Editor’s Note: Gilbert Bilezikian published the especially influential book, Beyond Sex Roles: What the Bible Says about a Woman’s Place in Church and Family, in 1985—shortly before the founding of CBE International. Second and third editions appeared in 1989 and 2006. All three were published by Baker Academic, a division of Baker Publishing Group. The third edition included an extended endnote (note 55, pp. 248-50), which we reproduce here with kind permission from both the author and the publisher.
Luther’s suggestion that Apollos is the author of the Epistle to the Hebrews has much to commend it. Should this be the case, we would be indebted to Priscilla for many of the insights contained in that great document.
Even more intriguing is the theory that Priscilla herself is the author of Hebrews (A. Harnack, A. S. Peake, O. Michel, R. Hoppin, among others).
It is not inconceivable that Priscilla had been commissioned by church leaders to address the issue of the relation of the two covenants. As a Jewish leader who had been associated with the now-deceased apostle Paul during his teaching ministry, she would be uniquely qualified to write authoritatively on an issue that they had confronted together repeatedly in their ministries to Jewish-Gentile churches. Because of the antifemale bias of the Judeo-Christian congregations, she may have been requested to write anonymously, with her identity known only by the local leaders who had given her the assignment.
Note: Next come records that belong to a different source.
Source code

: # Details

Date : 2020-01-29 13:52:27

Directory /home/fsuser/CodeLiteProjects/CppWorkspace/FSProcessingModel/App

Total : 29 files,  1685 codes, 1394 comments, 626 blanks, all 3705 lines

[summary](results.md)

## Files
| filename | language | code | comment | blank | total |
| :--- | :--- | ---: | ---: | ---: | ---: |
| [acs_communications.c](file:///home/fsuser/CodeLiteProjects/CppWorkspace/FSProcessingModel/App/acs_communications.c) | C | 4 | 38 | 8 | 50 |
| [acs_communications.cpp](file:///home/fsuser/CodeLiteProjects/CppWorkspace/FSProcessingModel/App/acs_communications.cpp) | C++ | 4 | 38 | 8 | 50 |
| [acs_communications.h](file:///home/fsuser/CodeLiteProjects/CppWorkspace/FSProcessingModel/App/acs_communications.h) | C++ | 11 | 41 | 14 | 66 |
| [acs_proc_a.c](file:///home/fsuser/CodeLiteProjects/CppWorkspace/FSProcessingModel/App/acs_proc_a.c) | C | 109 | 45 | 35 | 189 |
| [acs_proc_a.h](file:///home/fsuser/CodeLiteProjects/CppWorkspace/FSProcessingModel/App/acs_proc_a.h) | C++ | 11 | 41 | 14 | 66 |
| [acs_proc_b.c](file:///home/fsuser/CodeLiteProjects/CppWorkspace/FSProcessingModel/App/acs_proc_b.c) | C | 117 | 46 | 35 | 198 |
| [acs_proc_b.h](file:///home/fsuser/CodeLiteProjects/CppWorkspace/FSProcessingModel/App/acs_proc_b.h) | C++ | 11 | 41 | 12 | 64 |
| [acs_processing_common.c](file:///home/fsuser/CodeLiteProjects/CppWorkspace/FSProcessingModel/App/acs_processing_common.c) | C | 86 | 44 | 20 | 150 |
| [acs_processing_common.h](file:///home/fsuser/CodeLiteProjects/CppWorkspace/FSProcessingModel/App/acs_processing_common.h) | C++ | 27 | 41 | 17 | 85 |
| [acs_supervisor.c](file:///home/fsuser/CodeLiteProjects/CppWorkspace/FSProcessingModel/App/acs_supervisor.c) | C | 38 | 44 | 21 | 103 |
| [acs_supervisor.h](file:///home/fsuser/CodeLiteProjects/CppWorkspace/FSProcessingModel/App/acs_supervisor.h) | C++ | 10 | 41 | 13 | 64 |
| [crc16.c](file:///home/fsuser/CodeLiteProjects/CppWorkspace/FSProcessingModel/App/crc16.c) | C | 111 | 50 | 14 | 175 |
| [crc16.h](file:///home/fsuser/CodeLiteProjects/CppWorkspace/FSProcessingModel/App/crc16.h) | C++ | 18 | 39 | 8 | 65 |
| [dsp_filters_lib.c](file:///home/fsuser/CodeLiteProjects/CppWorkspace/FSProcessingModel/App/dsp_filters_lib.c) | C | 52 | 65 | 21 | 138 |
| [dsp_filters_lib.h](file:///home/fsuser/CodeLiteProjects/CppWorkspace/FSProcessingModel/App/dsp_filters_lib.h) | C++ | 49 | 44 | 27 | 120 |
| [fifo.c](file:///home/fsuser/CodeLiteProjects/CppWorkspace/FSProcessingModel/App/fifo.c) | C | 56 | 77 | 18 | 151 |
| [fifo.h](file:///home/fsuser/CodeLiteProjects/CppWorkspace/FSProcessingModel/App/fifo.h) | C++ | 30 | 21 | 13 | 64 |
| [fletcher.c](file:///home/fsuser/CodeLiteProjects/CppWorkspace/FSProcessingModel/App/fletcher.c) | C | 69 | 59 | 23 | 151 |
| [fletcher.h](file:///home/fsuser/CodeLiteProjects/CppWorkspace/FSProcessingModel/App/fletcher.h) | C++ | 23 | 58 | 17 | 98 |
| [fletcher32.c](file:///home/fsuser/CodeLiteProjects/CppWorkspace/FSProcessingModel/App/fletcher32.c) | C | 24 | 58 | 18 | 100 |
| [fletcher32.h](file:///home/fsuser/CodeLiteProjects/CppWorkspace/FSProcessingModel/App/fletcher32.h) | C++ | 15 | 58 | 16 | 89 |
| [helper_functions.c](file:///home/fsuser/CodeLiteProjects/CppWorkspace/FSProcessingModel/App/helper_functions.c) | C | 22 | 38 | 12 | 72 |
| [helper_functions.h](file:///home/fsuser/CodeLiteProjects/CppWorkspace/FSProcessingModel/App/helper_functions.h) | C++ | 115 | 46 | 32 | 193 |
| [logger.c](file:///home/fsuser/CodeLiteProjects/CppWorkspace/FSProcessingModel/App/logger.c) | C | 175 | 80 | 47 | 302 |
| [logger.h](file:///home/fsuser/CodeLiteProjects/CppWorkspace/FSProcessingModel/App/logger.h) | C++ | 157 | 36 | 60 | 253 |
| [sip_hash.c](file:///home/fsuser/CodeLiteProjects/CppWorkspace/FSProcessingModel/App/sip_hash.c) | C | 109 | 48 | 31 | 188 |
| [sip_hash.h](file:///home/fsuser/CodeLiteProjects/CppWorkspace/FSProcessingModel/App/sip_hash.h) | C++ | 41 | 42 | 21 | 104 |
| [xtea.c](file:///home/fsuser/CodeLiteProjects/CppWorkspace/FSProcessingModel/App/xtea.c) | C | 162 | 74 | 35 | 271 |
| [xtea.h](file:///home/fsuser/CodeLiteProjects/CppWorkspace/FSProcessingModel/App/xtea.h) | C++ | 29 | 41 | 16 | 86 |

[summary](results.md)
In this manner she would be able to address the issue from her expertise as a scholar of Jewish background, under the cover of apostolic authority derived from her close association with the apostle Paul and other worthies of the apostolic church.
In so doing, she may also have set a precedent for nonapostles such as Mark, James, and Jude, but especially for Luke, as he wrote the third Gospel and the book of Acts, both anonymous in the text but authoritative for the church on the strength of Luke’s association with Paul. This device of semi-anonymity would enable her to direct her exhortations to Christians wavering between the two covenants without her gender being an obstac...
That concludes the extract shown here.